TASK STATEMENT
Among the lines of data below, reproduce only those from the one with "3- Wishlist is" through the one with "[Click here to", exactly as they stand, both ends included.

(Stored dataset items)

----

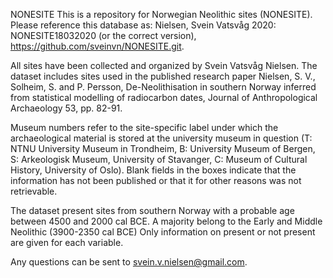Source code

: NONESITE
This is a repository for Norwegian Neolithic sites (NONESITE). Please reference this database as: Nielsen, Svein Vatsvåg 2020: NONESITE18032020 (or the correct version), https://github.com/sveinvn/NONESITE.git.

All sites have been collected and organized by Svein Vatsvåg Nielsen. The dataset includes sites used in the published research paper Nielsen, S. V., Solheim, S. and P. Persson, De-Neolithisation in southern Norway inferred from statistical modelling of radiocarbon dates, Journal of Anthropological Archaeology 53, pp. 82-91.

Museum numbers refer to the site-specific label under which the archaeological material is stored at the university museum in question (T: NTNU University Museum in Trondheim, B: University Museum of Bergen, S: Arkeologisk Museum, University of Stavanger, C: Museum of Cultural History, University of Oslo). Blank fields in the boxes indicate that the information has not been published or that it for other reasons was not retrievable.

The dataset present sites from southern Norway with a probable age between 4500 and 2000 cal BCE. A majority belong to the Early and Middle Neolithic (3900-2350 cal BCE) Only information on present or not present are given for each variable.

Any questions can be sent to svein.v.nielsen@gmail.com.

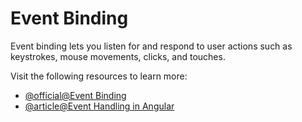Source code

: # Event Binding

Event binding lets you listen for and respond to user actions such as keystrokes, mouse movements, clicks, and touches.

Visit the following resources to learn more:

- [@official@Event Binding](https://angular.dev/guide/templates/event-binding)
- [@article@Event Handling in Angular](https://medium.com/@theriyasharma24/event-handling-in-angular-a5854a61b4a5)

----

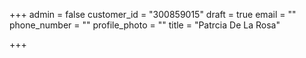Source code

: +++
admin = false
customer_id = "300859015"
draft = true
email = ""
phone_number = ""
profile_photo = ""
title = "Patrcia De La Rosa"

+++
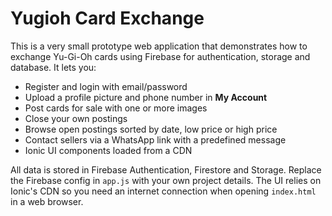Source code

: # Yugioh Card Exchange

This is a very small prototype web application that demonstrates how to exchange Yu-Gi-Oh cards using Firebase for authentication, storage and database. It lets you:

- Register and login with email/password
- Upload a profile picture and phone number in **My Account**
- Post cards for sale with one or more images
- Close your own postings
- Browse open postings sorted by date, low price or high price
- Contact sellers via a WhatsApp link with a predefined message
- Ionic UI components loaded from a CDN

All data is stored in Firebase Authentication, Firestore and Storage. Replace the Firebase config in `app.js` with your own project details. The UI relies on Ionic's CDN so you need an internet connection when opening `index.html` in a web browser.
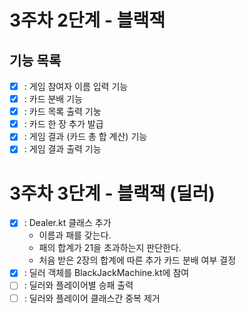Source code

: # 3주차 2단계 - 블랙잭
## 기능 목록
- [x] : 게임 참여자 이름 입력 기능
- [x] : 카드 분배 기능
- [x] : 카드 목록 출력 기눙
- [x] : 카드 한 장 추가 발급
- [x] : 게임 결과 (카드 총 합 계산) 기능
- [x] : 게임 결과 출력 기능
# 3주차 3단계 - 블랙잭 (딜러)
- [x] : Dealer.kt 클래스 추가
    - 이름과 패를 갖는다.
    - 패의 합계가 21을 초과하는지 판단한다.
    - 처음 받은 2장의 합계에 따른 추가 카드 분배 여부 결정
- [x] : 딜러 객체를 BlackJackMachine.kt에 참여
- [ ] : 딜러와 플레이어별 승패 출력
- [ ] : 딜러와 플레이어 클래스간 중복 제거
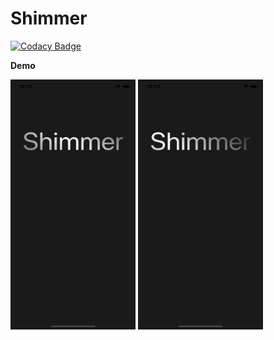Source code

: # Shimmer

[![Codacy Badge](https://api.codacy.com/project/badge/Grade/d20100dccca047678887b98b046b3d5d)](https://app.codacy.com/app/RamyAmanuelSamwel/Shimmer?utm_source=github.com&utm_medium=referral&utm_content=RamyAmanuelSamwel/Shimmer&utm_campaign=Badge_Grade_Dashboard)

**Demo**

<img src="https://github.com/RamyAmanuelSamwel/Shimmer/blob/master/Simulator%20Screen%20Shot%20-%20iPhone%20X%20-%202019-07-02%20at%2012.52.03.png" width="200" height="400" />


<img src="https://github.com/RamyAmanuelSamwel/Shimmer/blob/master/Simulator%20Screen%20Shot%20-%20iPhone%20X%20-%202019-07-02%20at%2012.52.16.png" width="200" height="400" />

----

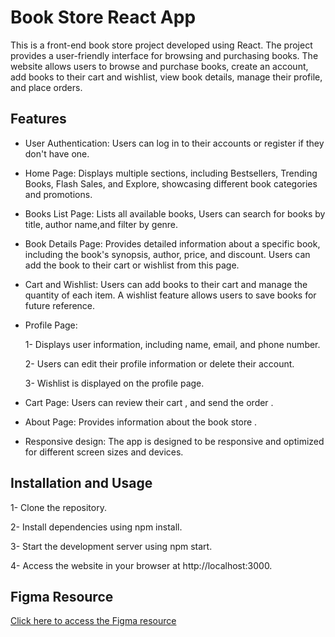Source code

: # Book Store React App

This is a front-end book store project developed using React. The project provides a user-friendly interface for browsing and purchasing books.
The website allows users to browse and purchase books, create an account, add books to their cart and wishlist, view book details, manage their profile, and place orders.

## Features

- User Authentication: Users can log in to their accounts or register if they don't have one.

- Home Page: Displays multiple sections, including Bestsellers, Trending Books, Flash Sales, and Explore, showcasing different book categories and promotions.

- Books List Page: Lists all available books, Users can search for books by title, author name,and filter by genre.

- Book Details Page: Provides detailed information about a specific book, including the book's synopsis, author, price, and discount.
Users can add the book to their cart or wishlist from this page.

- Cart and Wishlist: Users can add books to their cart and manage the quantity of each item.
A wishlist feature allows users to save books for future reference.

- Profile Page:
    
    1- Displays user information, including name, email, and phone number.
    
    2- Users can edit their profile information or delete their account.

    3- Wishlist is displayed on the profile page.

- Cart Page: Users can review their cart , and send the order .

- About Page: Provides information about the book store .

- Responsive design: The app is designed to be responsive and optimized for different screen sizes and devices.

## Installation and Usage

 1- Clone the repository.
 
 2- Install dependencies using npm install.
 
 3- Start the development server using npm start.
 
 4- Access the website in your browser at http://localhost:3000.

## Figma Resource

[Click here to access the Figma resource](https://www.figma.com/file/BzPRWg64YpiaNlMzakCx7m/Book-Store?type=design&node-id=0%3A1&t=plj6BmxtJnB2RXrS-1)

----

YOUR SOLUTION
    3- Wishlist is displayed on the profile page.

- Cart Page: Users can review their cart , and send the order .

- About Page: Provides information about the book store .

- Responsive design: The app is designed to be responsive and optimized for different screen sizes and devices.

## Installation and Usage

 1- Clone the repository.
 
 2- Install dependencies using npm install.
 
 3- Start the development server using npm start.
 
 4- Access the website in your browser at http://localhost:3000.

## Figma Resource

[Click here to access the Figma resource](https://www.figma.com/file/BzPRWg64YpiaNlMzakCx7m/Book-Store?type=design&node-id=0%3A1&t=plj6BmxtJnB2RXrS-1)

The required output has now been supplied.